(To do):
Give again, word for word, every line below from the one that has "model-centric to data-centric." through the one that has "public course descriptions.", both included, and no others.

*** Begin section ***

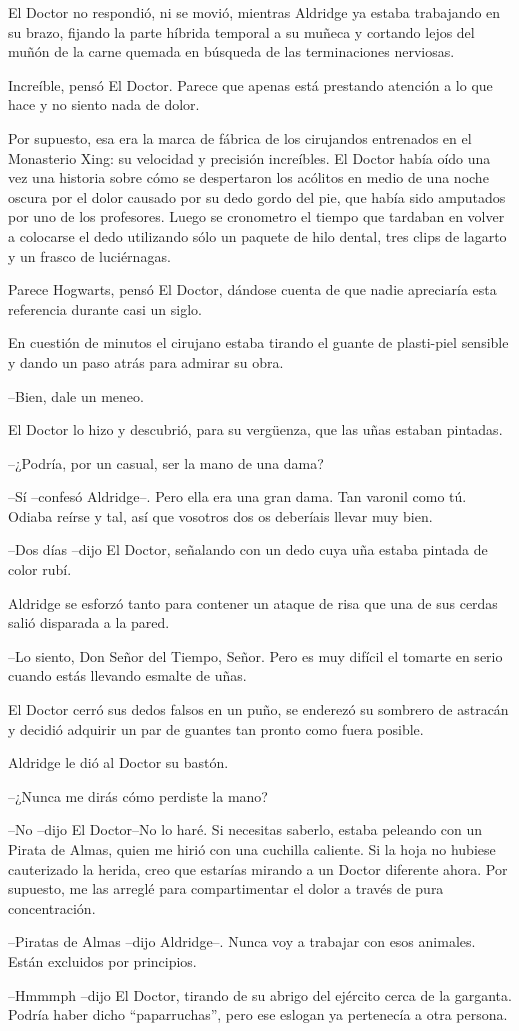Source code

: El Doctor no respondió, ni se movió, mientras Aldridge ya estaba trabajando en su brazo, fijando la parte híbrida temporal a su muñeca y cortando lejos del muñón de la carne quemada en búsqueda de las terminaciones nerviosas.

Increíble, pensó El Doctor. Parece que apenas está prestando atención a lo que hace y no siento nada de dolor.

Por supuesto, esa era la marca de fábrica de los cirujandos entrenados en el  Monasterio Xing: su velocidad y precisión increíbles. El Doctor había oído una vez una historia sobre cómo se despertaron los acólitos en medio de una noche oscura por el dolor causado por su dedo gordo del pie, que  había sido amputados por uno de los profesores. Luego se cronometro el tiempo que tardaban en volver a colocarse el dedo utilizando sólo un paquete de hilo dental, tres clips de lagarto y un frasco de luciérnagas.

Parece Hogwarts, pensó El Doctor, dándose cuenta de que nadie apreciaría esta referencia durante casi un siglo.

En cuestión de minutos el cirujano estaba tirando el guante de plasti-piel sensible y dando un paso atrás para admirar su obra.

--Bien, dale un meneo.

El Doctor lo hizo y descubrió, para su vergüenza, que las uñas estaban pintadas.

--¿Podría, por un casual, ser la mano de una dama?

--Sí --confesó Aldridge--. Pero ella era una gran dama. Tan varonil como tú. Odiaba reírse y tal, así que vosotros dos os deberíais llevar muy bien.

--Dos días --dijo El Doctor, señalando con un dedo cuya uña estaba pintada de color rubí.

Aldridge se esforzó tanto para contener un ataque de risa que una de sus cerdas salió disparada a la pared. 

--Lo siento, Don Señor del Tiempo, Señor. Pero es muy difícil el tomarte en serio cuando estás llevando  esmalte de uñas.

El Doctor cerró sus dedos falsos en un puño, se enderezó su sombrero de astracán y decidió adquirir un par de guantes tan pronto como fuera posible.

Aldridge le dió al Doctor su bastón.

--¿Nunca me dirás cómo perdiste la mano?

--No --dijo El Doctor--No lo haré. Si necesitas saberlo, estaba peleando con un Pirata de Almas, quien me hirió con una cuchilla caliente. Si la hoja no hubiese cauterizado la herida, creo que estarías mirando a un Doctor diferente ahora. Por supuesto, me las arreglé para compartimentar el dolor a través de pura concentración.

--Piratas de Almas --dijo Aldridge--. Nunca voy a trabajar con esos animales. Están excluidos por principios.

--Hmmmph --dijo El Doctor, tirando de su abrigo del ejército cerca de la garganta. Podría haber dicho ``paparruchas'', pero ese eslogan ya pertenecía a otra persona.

*** End section ***
*** Begin section ***

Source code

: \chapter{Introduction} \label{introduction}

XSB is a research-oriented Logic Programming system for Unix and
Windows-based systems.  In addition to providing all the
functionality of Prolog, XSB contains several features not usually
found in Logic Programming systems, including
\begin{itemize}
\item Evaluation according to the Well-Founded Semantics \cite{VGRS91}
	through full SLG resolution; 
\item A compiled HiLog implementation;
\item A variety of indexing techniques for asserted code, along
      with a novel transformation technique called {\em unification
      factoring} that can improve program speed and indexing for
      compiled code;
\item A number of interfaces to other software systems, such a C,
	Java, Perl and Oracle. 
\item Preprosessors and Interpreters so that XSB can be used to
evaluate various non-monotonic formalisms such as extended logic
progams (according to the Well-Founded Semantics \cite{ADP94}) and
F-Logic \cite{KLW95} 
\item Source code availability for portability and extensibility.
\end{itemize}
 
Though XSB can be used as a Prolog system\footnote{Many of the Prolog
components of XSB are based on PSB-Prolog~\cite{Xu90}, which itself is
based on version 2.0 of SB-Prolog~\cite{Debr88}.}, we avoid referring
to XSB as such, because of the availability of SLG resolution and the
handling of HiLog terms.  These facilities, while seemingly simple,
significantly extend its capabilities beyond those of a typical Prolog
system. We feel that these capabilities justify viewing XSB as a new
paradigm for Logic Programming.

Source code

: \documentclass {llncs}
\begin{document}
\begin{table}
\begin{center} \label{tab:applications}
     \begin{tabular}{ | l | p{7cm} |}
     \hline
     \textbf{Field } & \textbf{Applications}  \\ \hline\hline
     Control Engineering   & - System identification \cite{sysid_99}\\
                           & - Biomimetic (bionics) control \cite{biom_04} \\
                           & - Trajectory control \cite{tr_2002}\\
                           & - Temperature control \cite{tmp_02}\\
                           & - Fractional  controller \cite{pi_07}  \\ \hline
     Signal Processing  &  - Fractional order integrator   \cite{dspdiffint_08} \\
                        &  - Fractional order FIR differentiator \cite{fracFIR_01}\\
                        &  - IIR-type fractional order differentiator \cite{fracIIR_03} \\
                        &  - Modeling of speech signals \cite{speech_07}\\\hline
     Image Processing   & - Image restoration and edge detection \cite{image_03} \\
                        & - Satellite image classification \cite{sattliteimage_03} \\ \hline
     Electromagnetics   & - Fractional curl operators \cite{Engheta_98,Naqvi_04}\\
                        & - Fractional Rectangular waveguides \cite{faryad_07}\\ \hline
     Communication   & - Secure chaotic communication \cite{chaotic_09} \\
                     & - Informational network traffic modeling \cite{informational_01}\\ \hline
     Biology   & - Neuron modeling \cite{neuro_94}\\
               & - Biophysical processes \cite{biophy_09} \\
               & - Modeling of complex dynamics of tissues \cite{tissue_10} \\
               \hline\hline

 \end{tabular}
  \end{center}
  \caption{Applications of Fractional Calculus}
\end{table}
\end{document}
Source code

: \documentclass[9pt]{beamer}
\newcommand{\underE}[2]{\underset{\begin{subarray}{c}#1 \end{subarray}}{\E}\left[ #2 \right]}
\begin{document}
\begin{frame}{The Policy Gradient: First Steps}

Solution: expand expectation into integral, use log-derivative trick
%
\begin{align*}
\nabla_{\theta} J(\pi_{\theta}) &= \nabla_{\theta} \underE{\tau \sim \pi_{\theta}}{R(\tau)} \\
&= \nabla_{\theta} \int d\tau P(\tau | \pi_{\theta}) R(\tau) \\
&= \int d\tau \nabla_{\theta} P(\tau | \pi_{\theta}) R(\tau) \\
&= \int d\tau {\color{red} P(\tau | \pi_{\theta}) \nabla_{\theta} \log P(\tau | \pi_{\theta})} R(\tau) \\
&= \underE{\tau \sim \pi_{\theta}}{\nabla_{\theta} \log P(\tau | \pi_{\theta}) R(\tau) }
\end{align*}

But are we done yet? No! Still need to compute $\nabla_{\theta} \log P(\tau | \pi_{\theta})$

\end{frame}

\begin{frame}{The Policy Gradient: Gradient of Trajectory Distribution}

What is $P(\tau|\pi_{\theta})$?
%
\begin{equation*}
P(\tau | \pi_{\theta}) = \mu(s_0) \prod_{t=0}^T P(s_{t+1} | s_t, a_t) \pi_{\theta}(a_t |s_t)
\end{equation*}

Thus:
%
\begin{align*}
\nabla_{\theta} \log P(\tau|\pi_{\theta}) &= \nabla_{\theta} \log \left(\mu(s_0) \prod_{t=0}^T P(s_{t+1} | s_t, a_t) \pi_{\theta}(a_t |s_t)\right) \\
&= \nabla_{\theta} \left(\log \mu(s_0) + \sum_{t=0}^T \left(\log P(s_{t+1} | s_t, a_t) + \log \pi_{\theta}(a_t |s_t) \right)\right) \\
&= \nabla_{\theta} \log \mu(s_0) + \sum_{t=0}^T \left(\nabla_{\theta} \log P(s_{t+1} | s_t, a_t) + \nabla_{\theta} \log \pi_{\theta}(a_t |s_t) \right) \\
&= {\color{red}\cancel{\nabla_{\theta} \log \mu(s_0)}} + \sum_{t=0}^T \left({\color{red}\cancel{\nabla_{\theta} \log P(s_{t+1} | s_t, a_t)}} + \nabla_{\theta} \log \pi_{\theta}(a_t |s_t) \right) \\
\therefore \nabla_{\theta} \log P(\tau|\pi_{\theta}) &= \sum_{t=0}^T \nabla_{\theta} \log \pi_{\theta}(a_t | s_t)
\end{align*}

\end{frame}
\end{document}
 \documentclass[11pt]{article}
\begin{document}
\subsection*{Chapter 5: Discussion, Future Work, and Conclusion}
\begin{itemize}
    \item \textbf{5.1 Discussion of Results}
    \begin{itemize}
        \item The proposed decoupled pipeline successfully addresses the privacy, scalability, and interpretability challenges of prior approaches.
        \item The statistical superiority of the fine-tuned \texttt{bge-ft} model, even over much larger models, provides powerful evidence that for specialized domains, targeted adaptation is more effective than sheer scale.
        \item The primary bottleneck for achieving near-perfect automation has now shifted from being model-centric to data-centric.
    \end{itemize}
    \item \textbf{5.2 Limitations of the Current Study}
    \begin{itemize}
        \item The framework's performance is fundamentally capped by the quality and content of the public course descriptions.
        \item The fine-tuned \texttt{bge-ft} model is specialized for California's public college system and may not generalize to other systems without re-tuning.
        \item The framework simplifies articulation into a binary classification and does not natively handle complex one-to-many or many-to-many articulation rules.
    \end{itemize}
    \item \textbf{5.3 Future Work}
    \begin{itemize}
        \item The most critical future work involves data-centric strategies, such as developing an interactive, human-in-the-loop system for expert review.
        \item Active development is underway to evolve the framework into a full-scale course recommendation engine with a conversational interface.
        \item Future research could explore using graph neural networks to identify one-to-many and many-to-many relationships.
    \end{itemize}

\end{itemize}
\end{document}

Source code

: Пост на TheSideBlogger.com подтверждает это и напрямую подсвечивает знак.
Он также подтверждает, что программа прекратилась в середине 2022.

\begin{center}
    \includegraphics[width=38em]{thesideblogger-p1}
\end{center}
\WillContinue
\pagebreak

*** End section ***

(Response to the exercise):
        \item The primary bottleneck for achieving near-perfect automation has now shifted from being model-centric to data-centric.
    \end{itemize}
    \item \textbf{5.2 Limitations of the Current Study}
    \begin{itemize}
        \item The framework's performance is fundamentally capped by the quality and content of the public course descriptions.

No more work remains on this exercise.